**Work to be completed**
Report all lines from the entries below in which "grams" appears.

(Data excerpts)
________________

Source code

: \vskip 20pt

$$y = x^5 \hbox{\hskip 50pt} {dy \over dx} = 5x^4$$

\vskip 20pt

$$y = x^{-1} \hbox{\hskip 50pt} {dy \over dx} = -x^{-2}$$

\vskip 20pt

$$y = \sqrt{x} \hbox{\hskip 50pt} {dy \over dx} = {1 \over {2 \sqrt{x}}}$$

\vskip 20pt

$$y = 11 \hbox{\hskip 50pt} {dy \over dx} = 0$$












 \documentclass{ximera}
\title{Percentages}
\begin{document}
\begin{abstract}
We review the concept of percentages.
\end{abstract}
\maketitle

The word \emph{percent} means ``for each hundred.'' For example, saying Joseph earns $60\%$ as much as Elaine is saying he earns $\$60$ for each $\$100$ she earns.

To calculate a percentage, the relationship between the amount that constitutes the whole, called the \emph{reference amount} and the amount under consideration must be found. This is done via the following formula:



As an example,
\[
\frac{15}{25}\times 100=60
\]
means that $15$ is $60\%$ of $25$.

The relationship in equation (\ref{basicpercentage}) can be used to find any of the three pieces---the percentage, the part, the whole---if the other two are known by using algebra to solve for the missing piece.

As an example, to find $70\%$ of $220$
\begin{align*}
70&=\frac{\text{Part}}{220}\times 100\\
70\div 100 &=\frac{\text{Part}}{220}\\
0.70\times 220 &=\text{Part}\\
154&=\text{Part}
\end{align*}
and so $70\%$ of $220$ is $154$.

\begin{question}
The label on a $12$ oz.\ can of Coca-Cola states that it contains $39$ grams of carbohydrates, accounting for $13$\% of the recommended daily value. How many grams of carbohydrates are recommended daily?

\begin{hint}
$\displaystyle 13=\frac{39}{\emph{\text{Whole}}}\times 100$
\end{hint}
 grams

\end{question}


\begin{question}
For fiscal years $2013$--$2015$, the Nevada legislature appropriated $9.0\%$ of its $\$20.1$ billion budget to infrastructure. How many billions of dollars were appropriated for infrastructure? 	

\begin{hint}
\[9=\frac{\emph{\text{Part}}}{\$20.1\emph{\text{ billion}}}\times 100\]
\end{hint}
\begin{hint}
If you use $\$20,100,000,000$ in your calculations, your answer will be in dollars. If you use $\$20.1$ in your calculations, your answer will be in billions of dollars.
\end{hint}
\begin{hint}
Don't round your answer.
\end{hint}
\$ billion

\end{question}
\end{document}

________________

**Answer box**
The label on a $12$ oz.\ can of Coca-Cola states that it contains $39$ grams of carbohydrates, accounting for $13$\% of the recommended daily value. How many grams of carbohydrates are recommended daily?
 grams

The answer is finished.